- [Description of the task] Your answer should be a number only: the count of lines in the following entries that contain "empat".

- [Input for this task]
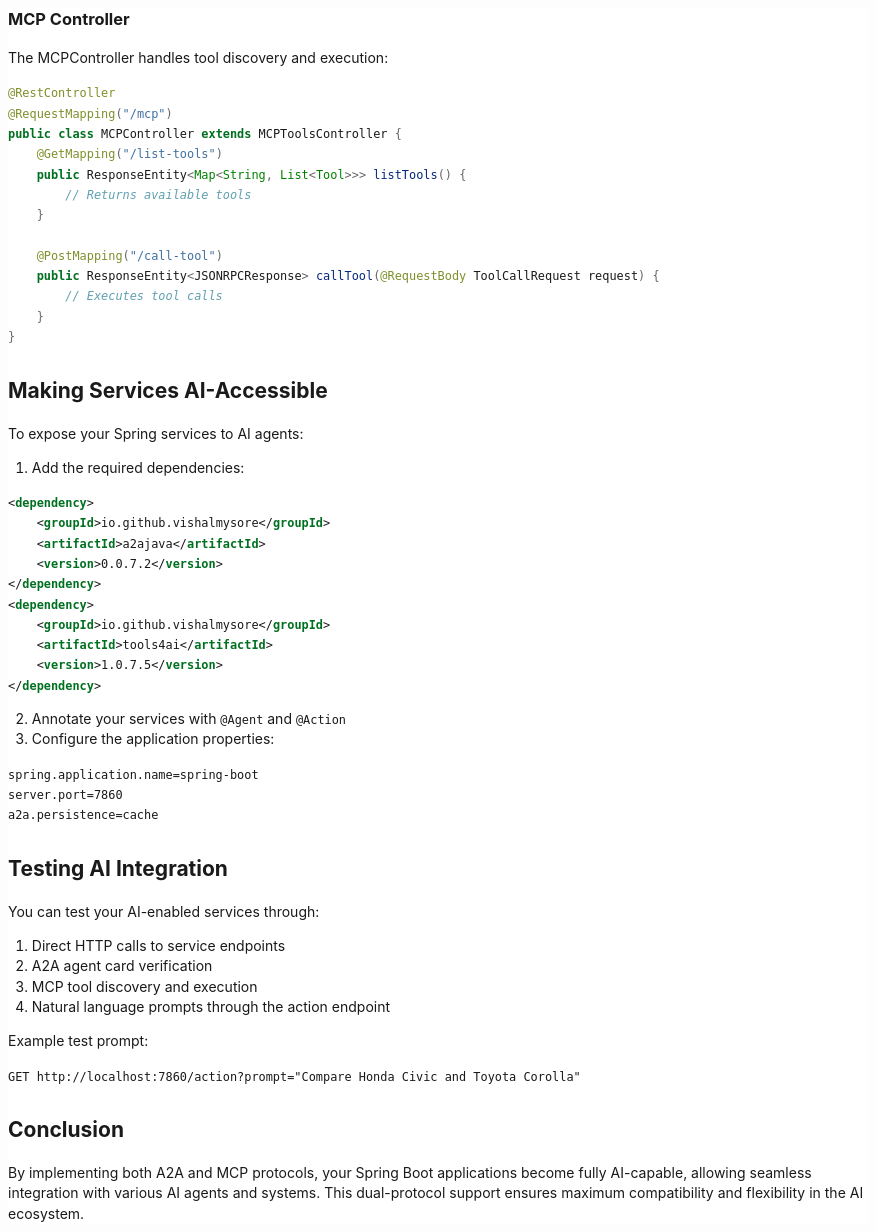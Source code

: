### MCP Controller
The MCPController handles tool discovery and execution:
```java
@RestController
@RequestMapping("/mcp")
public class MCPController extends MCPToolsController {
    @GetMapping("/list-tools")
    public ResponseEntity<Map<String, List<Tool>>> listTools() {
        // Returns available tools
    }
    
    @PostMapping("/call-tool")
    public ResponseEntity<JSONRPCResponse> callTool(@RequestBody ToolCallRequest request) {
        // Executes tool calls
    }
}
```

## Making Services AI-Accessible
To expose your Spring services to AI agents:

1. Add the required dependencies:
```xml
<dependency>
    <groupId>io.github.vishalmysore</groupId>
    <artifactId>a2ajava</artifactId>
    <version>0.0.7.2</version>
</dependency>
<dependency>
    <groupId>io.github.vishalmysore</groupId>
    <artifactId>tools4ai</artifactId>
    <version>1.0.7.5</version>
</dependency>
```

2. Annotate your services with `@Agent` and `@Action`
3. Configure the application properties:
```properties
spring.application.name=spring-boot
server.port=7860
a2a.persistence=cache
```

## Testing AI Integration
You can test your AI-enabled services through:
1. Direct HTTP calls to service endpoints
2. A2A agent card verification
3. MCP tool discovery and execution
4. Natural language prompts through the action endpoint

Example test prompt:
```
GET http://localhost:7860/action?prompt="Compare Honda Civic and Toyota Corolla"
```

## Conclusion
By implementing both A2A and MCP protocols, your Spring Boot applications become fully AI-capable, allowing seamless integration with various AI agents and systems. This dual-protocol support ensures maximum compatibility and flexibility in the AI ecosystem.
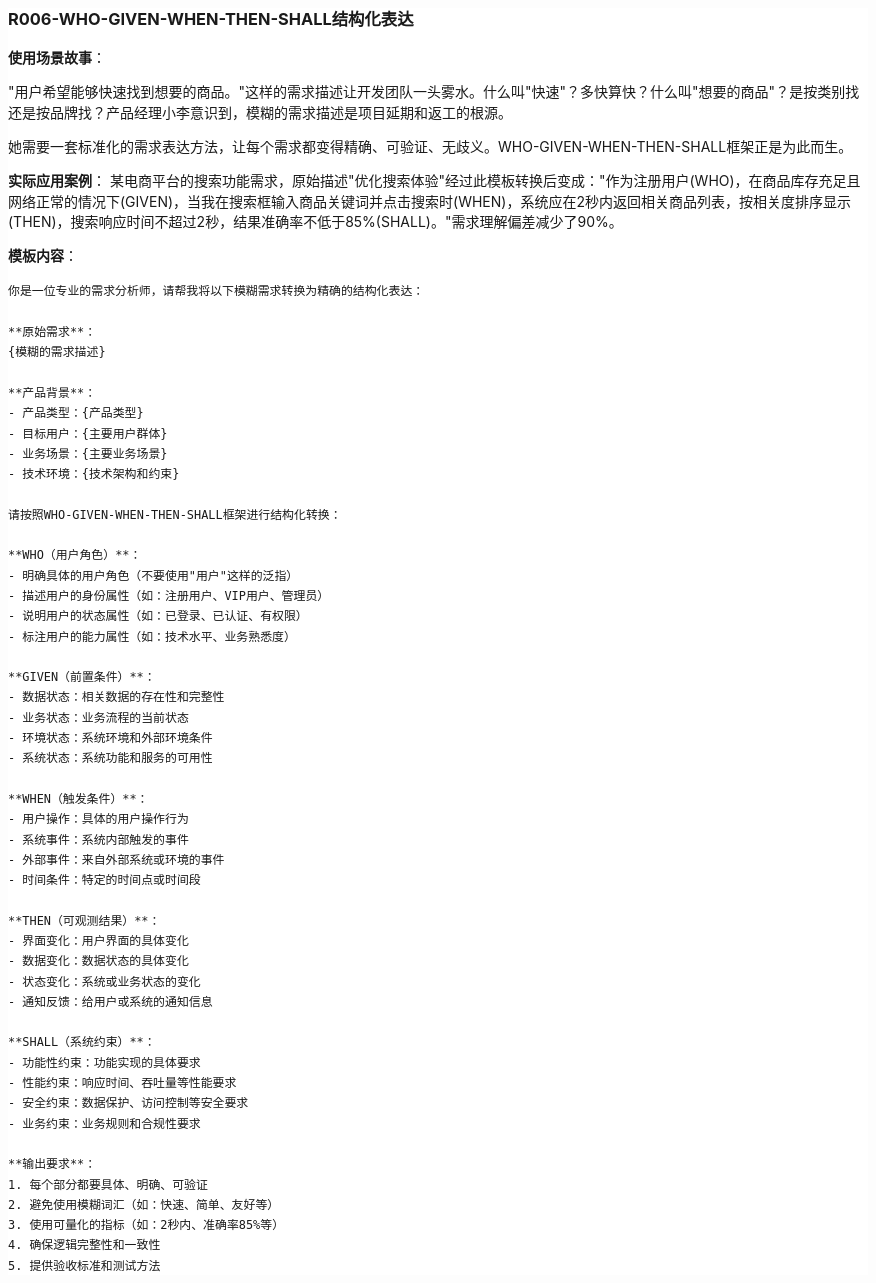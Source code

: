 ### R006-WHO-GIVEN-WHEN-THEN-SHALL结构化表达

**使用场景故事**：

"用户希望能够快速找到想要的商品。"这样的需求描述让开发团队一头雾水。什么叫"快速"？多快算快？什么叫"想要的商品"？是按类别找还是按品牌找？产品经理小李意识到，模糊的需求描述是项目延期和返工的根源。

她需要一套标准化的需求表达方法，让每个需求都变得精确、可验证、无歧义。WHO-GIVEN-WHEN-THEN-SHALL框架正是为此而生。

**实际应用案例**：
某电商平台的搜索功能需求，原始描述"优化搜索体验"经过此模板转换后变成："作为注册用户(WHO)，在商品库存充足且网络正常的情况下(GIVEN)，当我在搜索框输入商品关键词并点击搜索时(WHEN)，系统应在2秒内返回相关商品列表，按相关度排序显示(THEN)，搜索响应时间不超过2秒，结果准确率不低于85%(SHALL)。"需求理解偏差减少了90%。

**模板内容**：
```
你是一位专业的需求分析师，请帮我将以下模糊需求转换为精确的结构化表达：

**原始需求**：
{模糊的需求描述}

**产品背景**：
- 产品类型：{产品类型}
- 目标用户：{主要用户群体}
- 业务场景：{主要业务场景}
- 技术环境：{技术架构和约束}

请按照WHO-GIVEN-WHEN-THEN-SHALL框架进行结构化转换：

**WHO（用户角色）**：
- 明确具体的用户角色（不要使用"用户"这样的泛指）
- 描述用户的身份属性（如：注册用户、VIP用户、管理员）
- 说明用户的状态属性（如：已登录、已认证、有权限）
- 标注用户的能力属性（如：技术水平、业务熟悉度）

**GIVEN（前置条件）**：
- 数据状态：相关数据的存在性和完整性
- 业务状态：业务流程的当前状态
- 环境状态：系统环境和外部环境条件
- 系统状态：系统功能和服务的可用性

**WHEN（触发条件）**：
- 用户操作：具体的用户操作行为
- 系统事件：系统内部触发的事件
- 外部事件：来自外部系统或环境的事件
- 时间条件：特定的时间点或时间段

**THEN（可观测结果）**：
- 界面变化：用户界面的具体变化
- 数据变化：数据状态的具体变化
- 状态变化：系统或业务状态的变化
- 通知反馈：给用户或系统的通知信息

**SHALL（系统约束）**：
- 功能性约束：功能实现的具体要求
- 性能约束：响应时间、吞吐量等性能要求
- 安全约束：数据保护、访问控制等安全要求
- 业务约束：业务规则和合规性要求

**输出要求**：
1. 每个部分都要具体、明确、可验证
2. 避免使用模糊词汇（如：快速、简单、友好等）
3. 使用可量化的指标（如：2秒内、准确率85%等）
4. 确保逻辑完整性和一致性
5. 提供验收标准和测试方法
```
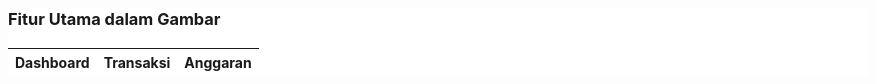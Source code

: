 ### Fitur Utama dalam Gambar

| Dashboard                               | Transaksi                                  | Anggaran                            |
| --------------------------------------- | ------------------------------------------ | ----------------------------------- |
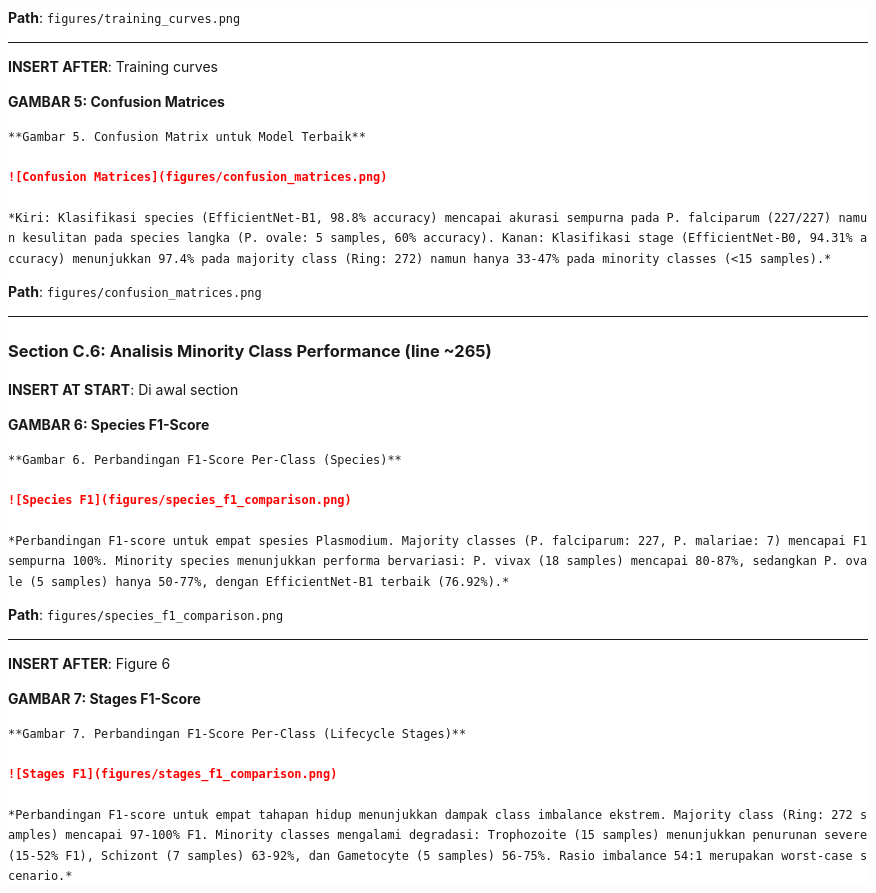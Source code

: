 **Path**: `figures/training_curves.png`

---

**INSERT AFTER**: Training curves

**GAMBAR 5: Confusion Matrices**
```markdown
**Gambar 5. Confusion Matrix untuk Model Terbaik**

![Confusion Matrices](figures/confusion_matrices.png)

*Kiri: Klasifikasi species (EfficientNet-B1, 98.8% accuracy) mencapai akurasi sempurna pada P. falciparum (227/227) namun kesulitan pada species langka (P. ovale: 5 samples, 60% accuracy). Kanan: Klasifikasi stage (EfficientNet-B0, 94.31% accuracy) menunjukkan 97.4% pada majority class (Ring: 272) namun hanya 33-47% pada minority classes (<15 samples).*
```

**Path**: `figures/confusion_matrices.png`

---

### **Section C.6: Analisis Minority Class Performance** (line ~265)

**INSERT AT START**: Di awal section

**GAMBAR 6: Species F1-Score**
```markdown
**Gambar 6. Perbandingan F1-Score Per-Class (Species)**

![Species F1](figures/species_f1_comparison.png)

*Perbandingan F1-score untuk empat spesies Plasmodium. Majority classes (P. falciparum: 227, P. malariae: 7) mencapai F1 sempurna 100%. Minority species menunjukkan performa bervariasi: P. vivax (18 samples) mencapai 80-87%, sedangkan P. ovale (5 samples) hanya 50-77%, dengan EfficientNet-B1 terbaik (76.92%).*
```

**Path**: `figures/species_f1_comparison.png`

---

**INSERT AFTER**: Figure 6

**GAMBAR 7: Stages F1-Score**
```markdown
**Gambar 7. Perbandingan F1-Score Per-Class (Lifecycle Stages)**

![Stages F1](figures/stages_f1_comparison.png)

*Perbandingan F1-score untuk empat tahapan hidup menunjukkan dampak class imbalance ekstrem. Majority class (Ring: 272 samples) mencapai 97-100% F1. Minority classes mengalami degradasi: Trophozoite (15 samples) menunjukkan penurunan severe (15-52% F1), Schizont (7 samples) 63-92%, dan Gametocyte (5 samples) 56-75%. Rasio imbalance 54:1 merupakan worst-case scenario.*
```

- [Your solution] 2